MVVA, Van Valkenburgh says, was “essential in merging the imperatives of structural design with the imperatives of ecological systems.” In particular, his firm “provided the landscape framework for the structure developed by HNTB, found low-impact ways to accommodate the grade change on both sides, and created the appropriate conditions for plants and trees to thrive and grow.” MVVA had not designed a wildlife bridge before, he says, but is often called upon to build landscape connections across infrastructure, minimize environmental impact, and work creatively within ecological parameters: “The unusual part was that these concerns were much more in the foreground, whereas the social and cultural use of the landscape, which is usually very important to the projects we undertake, was not really a determining factor.”

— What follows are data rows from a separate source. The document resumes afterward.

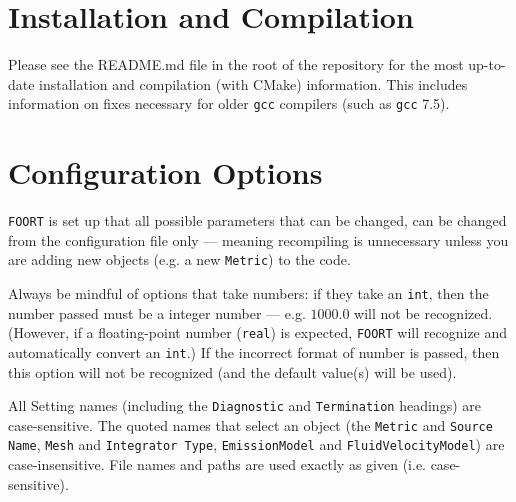 \documentclass[11pt,a4paper]{article}
\newcommand{\code}[1]{{\tt #1}}
\begin{document}



\section{Installation and Compilation}

Please see the README.md file in the root of the repository for the most up-to-date installation and compilation (with CMake) information. This includes information on fixes necessary for older \code{gcc} compilers (such as \code{gcc} 7.5).

\section{Configuration Options}\label{sec:config}

\code{FOORT} is set up that all possible parameters that can be changed, can be changed from the configuration file only --- meaning recompiling is unnecessary unless you are adding new objects (e.g. a new \code{Metric}) to the code.

Always be mindful of options that take numbers: if they take an \code{int}, then the number passed must be a integer number --- e.g. $1000.0$ will not be recognized. (However, if a floating-point number (\code{real}) is expected, \code{FOORT} will recognize and automatically convert an \code{int}.) If the incorrect format of number is passed, then this option will not be recognized (and the default value(s) will be used).

All Setting names (including the \code{Diagnostic} and \code{Termination} headings) are case-sensitive. The quoted names that select an object (the \code{Metric} and \code{Source Name}, \code{Mesh} and \code{Integrator Type}, \code{EmissionModel} and \code{FluidVelocityModel}) are case-insensitive. File names and paths are used exactly as given (i.e. case-sensitive).
\end{document}
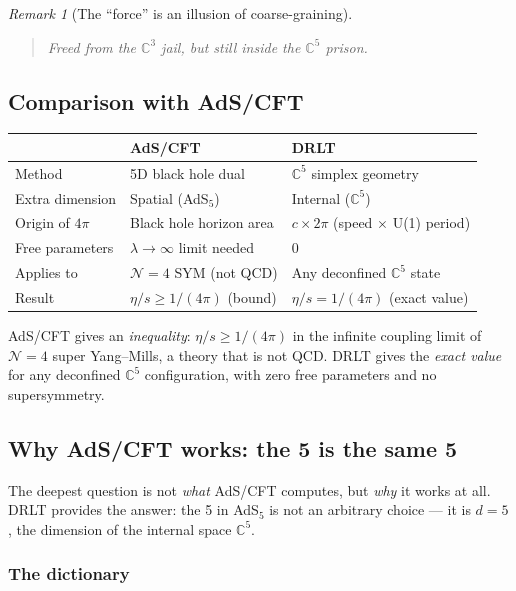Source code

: \documentclass[12pt]{article}
\theoremstyle{remark}
\newtheorem{remark}[theorem]{Remark}
\theoremstyle{definition}
\newcommand{\CC}{\mathbb{C}}
\begin{document}
\begin{remark}[The ``force'' is an illusion of coarse-graining]
\begin{quote}
\emph{Freed from the $\CC^3$ jail, but still inside the $\CC^5$ prison.}
\end{quote}

\subsection{Comparison with AdS/CFT}

\begin{center}
\begin{tabular}{lll}
\hline
& AdS/CFT & DRLT \\
\hline
Method & 5D black hole dual & $\CC^5$ simplex geometry \\
Extra dimension & Spatial (AdS$_5$) & Internal ($\CC^5$) \\
Origin of $4\pi$ & Black hole horizon area & $c \times 2\pi$ (speed $\times$ U(1) period) \\
Free parameters & $\lambda \to \infty$ limit needed & 0 \\
Applies to & $\mathcal{N}{=}4$ SYM (not QCD) & Any deconfined $\CC^5$ state \\
Result & $\eta/s \geq 1/(4\pi)$ (bound) & $\eta/s = 1/(4\pi)$ (exact value) \\
\hline
\end{tabular}
\end{center}

AdS/CFT gives an \emph{inequality}: $\eta/s \geq 1/(4\pi)$ in the infinite coupling limit of $\mathcal{N} = 4$ super Yang--Mills, a theory that is not QCD. DRLT gives the \emph{exact value} for any deconfined $\CC^5$ configuration, with zero free parameters and no supersymmetry.

\subsection{Why AdS/CFT works: the 5 is the same 5}

The deepest question is not \emph{what} AdS/CFT computes, but \emph{why} it works at all. DRLT provides the answer: the 5 in AdS$_5$ is not an arbitrary choice --- it is $d = 5$, the dimension of the internal space $\CC^5$.

\subsubsection{The dictionary}


\end{remark}
\end{document}
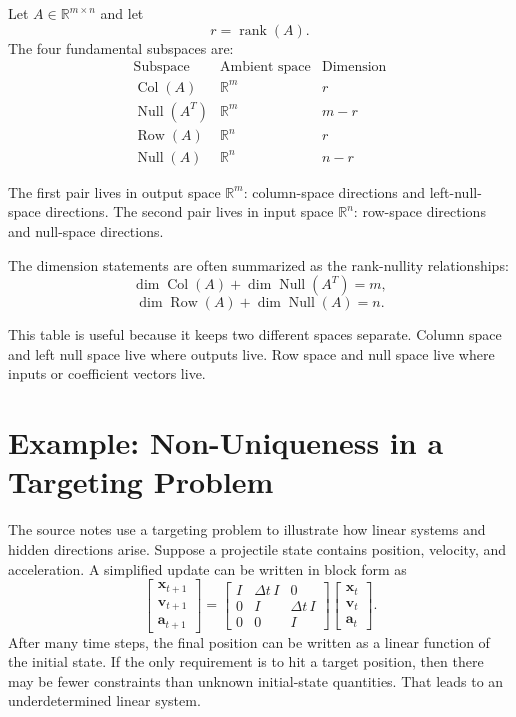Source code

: Let \(A\in\mathbb{R}^{m\times n}\) and let
\[
    r=\operatorname{rank}(A).
\]
The four fundamental subspaces are:
\[
\begin{array}{c|c|c}
\text{Subspace} & \text{Ambient space} & \text{Dimension}\\
\hline
\operatorname{Col}(A) & \mathbb{R}^m & r\\
\operatorname{Null}(A^T) & \mathbb{R}^m & m-r\\
\operatorname{Row}(A) & \mathbb{R}^n & r\\
\operatorname{Null}(A) & \mathbb{R}^n & n-r
\end{array}
\]

The first pair lives in output space \(\mathbb{R}^m\): column-space directions and left-null-space directions. The second pair lives in input space \(\mathbb{R}^n\): row-space directions and null-space directions.

The dimension statements are often summarized as the rank-nullity relationships:
\[
    \dim\operatorname{Col}(A)+\dim\operatorname{Null}(A^T)=m,
\]
\[
    \dim\operatorname{Row}(A)+\dim\operatorname{Null}(A)=n.
\]
\label{mf:rank-nullity}

This table is useful because it keeps two different spaces separate. Column space and left null space live where outputs live. Row space and null space live where inputs or coefficient vectors live.

\section{Example: Non-Uniqueness in a Targeting Problem}
\label{mf:underdetermined-targeting-problem}

The source notes use a targeting problem to illustrate how linear systems and hidden directions arise. Suppose a projectile state contains position, velocity, and acceleration. A simplified update can be written in block form as
\[
\begin{bmatrix}
    \mathbf{x}_{t+1}\\
    \mathbf{v}_{t+1}\\
    \mathbf{a}_{t+1}
\end{bmatrix}
=
\begin{bmatrix}
    I & \Delta t\,I & 0\\
    0 & I & \Delta t\,I\\
    0 & 0 & I
\end{bmatrix}
\begin{bmatrix}
    \mathbf{x}_{t}\\
    \mathbf{v}_{t}\\
    \mathbf{a}_{t}
\end{bmatrix}.
\]
After many time steps, the final position can be written as a linear function of the initial state. If the only requirement is to hit a target position, then there may be fewer constraints than unknown initial-state quantities. That leads to an underdetermined linear system.

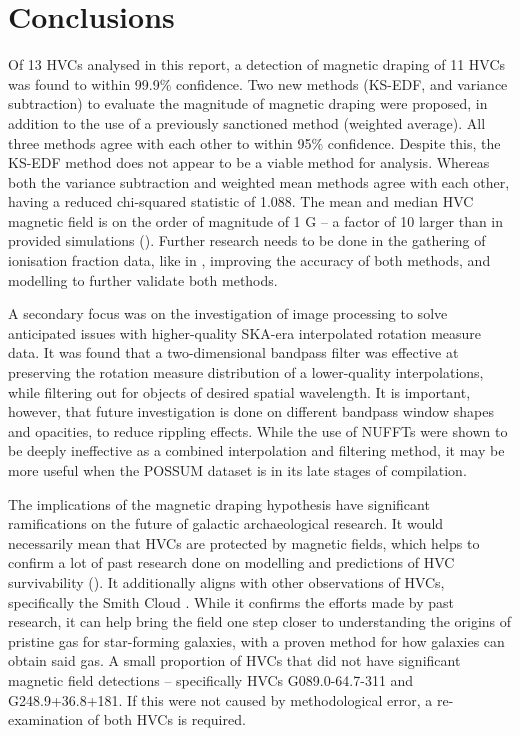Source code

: \chapter{Conclusions}
\label{cha:conclusion}

Of 13 HVCs analysed in this report, a detection of magnetic draping of 11 HVCs was found to within 99.9\% confidence. Two new methods (KS-EDF, and variance subtraction) to evaluate the magnitude of magnetic draping were proposed, in addition to the use of a previously sanctioned method (weighted average). All three methods agree with each other to within 95\% confidence. Despite this, the KS-EDF method does not appear to be a viable method for analysis. Whereas both the variance subtraction and weighted mean methods agree with each other, having a reduced chi-squared statistic of 1.088. The mean and median HVC magnetic field is on the order of magnitude of 1 \textmu G – a factor of 10 larger than in provided simulations (\citeauthor[][simulations]{ID23}). Further research needs to be done in the gathering of ionisation fraction data, like in \cite{ID67}, improving the accuracy of both methods, and modelling to further validate both methods.

A secondary focus was on the investigation of image processing to solve anticipated issues with higher-quality SKA-era interpolated rotation measure data. It was found that a two-dimensional bandpass filter was effective at preserving the rotation measure distribution of a lower-quality interpolations, while filtering out for objects of desired spatial wavelength. It is important, however, that future investigation is done on different bandpass window shapes and opacities, to reduce rippling effects. While the use of NUFFTs were shown to be deeply ineffective as a combined interpolation and filtering method, it may be more useful when the POSSUM dataset is in its late stages of compilation.

The implications of the magnetic draping hypothesis have significant ramifications on the future of galactic archaeological research. It would necessarily mean that HVCs are protected by magnetic fields, which helps to confirm a lot of past research done on modelling and predictions of HVC survivability (\citeauthor[][simulations]{ID23}). It additionally aligns with other observations of HVCs, specifically the Smith Cloud \citep{ID5, ID26}. While it confirms the efforts made by past research, it can help bring the field one step closer to understanding the origins of pristine gas for star-forming galaxies, with a proven method for how galaxies can obtain said gas. A small proportion of HVCs that did not have significant magnetic field detections – specifically HVCs G089.0-64.7-311 and G248.9+36.8+181. If this were not caused by methodological error, a re-examination of both HVCs is required.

Outwardly, the five final designs looked strikingly similar. But the winning proposal, one juror wrote, “is not only eminently possible; it has the capacity to transform what we think of as possible.” Specifically, Waldheim says, the HNTB design “prioritized the flora and fauna over the other considerations, yet the transportation engineering was equally strong and thoroughly integrated—you didn’t see a compromise in which wildlife was secondary to bridge design, or vice versa. The outcome was greater than the sum of individual components.”